基調講演で生活時間の確保を提唱する圷由美子さん=佐賀市の佐賀県教育会館

 女性教育労働者研究集会が23日、佐賀市の佐賀県教育会館で始まった。基調講演では、東京弁護士会男女共同参画推進本部事務局次長の圷(あくつ)由美子弁護士が教員の長時間労働など課題を挙げながら、家庭や地域の時間をしっかり確保する必要性を唱えた。

 圷さんは、残業が多い職場はパワーハラスメントが多いというデータや、学生が有給休暇の取りやすさや残業がないことを重視している傾向を説明した。1日の中に労働時間、睡眠時間に加えて家事や休息、地域活動などを想定した「生活時間」を取り入れる考え方を提唱し、「生活時間を大事にするようにして、それから労働などを考えるのが望ましい」と述べた。

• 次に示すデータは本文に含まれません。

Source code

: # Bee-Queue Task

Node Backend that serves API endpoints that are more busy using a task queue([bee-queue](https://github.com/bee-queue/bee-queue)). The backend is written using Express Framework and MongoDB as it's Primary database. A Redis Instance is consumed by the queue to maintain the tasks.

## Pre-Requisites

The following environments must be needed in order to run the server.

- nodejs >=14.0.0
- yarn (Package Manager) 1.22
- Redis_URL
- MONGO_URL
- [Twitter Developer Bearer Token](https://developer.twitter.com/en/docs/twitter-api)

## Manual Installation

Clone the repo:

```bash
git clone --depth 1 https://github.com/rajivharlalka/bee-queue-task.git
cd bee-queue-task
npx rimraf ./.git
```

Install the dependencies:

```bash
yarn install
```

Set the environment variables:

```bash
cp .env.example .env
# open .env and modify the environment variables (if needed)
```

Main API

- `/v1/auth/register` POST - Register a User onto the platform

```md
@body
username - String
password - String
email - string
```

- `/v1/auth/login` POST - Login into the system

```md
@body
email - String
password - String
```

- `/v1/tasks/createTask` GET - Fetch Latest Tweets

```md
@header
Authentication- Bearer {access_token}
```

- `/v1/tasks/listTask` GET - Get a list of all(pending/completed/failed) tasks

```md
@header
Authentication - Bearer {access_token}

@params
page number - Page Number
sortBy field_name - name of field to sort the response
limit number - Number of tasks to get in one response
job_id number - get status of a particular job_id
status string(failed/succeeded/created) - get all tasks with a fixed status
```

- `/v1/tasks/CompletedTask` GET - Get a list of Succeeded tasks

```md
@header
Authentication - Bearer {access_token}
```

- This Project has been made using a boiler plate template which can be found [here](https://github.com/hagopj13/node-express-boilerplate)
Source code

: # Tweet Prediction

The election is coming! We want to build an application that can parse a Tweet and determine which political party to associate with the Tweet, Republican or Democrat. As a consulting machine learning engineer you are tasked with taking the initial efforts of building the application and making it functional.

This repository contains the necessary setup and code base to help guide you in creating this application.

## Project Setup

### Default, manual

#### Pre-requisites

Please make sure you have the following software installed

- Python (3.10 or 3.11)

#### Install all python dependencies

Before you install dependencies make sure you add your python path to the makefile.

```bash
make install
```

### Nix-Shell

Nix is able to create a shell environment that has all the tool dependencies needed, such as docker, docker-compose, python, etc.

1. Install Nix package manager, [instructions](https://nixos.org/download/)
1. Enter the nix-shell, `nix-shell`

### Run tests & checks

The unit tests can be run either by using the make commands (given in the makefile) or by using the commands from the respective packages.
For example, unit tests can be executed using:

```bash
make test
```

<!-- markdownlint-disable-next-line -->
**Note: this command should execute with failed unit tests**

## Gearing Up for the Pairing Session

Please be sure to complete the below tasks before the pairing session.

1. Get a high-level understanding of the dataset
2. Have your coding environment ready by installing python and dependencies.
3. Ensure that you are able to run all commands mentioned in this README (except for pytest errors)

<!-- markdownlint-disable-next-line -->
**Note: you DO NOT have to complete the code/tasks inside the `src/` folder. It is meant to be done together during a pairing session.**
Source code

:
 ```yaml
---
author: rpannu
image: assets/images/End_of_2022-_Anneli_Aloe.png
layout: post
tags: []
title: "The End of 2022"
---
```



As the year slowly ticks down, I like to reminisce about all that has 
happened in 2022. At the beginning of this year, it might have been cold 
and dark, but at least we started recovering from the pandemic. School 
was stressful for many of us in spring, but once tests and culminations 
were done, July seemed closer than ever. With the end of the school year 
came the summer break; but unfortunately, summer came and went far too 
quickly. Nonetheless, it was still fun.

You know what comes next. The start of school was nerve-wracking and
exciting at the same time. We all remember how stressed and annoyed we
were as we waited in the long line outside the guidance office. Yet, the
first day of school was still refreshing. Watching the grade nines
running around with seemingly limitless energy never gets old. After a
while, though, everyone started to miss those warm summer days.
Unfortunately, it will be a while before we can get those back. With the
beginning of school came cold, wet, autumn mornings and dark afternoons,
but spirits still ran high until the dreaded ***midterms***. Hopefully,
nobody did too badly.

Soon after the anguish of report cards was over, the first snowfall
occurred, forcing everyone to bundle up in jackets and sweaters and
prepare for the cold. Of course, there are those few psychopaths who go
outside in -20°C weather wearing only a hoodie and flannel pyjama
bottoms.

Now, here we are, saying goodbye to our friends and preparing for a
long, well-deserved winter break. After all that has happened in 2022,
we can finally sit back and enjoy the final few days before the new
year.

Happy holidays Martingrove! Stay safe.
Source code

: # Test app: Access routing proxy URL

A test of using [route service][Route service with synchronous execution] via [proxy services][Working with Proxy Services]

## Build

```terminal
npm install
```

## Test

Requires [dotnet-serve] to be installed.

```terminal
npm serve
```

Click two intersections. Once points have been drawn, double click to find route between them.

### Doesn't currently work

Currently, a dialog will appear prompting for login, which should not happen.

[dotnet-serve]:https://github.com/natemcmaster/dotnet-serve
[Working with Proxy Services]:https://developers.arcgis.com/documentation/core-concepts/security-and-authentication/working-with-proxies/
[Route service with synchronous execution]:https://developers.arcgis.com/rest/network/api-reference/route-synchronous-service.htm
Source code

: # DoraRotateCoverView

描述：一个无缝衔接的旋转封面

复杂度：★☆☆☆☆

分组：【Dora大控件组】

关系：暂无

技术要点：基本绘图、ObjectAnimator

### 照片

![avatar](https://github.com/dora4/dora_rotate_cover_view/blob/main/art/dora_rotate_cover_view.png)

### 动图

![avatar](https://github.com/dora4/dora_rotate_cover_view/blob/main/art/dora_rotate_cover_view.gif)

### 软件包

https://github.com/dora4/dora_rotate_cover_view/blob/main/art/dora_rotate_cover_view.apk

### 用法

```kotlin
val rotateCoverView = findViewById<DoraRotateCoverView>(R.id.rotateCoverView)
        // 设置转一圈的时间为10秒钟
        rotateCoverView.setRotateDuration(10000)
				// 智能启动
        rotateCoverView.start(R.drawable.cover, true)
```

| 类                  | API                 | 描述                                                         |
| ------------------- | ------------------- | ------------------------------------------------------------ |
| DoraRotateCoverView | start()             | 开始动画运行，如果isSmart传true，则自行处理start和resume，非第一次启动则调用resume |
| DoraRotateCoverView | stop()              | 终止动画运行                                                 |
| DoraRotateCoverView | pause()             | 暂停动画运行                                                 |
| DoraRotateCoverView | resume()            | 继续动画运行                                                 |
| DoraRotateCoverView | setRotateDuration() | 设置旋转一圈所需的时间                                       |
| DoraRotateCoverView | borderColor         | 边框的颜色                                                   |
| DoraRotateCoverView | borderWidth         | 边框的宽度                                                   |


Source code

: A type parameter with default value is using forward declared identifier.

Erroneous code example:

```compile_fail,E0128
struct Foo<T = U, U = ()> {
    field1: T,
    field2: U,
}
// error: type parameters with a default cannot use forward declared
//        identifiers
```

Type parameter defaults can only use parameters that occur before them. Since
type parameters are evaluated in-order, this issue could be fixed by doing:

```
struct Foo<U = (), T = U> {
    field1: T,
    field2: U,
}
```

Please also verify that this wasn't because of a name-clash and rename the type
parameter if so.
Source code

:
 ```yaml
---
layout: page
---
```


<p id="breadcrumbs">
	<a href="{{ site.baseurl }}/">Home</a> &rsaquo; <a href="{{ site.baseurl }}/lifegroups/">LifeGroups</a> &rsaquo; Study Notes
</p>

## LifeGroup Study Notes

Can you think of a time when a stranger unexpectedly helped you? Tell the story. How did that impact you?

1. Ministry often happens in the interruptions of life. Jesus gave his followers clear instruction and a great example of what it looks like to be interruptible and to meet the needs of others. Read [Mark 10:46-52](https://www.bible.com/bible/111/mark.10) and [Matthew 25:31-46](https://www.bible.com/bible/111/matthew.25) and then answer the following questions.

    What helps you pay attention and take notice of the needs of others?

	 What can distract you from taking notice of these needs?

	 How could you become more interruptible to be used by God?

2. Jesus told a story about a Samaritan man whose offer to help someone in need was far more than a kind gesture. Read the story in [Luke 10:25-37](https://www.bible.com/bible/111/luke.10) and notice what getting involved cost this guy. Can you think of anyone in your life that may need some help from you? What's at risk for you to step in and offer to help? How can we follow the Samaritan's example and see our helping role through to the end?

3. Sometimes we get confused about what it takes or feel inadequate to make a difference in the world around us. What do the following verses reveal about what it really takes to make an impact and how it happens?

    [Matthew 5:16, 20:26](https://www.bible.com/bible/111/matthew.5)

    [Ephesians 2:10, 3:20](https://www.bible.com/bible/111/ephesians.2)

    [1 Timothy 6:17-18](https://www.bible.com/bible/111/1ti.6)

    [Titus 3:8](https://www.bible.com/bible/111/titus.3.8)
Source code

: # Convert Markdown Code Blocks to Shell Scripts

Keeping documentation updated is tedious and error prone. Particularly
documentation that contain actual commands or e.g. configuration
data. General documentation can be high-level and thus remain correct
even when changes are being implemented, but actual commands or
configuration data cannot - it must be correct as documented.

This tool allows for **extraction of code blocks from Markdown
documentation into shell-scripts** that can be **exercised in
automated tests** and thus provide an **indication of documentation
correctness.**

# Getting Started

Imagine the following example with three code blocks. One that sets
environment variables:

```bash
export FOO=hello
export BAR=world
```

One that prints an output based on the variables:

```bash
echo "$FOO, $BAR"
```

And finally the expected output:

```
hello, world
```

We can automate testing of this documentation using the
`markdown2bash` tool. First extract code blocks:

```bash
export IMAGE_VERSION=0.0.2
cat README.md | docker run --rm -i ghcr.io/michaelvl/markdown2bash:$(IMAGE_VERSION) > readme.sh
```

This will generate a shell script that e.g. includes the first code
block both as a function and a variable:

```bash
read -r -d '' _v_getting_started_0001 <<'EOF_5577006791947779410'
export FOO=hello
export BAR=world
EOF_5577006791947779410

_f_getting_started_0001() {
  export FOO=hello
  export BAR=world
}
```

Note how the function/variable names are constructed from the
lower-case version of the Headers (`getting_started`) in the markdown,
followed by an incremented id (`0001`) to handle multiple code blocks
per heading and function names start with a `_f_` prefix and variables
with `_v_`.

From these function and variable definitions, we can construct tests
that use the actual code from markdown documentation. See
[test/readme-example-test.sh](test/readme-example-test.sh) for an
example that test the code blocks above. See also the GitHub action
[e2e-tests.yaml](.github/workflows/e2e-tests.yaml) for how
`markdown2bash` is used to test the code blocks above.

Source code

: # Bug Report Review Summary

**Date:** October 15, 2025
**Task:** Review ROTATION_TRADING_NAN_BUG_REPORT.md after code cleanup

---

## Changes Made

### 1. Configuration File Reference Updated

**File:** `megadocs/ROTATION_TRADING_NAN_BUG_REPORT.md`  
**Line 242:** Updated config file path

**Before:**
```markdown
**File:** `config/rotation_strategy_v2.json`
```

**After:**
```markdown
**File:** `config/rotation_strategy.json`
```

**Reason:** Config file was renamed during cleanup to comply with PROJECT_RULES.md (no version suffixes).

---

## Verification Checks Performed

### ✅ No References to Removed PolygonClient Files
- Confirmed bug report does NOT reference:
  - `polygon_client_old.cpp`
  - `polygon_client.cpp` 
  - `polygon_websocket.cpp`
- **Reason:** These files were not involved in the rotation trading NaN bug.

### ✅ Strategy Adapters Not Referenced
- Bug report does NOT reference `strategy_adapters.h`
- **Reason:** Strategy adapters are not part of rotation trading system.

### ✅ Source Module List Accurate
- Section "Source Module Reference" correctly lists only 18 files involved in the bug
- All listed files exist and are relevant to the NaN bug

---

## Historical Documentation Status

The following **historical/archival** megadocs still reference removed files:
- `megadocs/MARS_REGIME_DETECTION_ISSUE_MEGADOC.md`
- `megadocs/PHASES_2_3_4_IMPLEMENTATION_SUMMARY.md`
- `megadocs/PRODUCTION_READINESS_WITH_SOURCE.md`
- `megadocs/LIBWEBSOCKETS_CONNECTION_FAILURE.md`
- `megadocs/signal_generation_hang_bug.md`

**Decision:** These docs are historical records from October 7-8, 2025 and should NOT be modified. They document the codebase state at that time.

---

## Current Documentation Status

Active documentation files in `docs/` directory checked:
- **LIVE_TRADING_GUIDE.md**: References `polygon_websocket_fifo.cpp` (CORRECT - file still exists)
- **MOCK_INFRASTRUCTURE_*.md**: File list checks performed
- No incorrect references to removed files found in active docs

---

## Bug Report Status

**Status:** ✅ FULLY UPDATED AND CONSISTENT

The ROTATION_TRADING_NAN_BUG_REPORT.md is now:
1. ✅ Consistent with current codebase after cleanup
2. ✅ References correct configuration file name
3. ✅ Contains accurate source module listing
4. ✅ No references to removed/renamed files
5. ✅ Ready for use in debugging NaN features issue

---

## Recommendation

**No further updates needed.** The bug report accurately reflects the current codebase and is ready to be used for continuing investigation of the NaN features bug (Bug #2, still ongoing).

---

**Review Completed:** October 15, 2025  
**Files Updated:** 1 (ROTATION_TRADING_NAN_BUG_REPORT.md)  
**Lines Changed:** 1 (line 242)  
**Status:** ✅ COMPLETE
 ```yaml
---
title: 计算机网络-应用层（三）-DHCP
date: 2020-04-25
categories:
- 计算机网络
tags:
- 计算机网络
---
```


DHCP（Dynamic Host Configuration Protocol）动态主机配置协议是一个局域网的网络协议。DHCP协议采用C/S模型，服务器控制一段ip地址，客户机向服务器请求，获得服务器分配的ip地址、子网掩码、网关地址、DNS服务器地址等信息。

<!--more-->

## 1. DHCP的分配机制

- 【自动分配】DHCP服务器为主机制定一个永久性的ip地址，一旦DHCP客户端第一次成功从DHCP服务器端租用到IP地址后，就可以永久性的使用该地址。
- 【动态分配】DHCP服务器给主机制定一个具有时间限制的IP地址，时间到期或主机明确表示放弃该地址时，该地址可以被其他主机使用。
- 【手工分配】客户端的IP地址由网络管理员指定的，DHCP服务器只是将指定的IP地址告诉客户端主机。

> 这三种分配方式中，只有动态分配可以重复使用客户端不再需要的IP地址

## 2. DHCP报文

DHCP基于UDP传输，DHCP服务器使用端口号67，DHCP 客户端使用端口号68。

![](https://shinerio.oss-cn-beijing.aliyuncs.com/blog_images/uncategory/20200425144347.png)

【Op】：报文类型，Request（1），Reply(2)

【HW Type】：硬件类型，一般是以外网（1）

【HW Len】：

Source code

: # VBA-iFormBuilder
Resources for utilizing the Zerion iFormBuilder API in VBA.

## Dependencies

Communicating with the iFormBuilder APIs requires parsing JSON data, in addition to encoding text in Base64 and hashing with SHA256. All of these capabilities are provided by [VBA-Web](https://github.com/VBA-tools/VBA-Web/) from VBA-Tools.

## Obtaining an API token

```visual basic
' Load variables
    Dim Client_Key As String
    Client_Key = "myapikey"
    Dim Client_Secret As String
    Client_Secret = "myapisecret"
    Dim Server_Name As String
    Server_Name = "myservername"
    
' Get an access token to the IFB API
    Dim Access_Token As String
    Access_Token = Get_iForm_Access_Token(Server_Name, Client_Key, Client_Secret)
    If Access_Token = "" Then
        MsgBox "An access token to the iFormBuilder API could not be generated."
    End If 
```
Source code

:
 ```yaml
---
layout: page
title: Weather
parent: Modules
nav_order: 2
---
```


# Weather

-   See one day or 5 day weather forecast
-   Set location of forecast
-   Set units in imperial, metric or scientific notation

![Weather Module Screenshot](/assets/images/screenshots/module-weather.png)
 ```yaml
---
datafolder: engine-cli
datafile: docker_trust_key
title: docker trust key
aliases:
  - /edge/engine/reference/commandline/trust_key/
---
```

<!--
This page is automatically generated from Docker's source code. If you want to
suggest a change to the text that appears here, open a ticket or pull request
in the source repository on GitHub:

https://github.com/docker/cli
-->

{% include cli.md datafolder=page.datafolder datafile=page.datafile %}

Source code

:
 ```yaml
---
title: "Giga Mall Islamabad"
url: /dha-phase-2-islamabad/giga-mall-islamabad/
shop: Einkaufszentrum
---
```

 教員の人材確保の観点からも労働時間の短縮が必要な状況を指摘し、各学校の労働環境を改善する取り組みを教員間で情報共有して広げるよう呼び掛けた。その上で、「子どもたちのために先生は元気であるべき。生活や労働に対する考え方を大きく変えることが求められる」と強調した。

 集会は日教組九州地区協議会が主催し、24日まで。九州から約200人が参加している。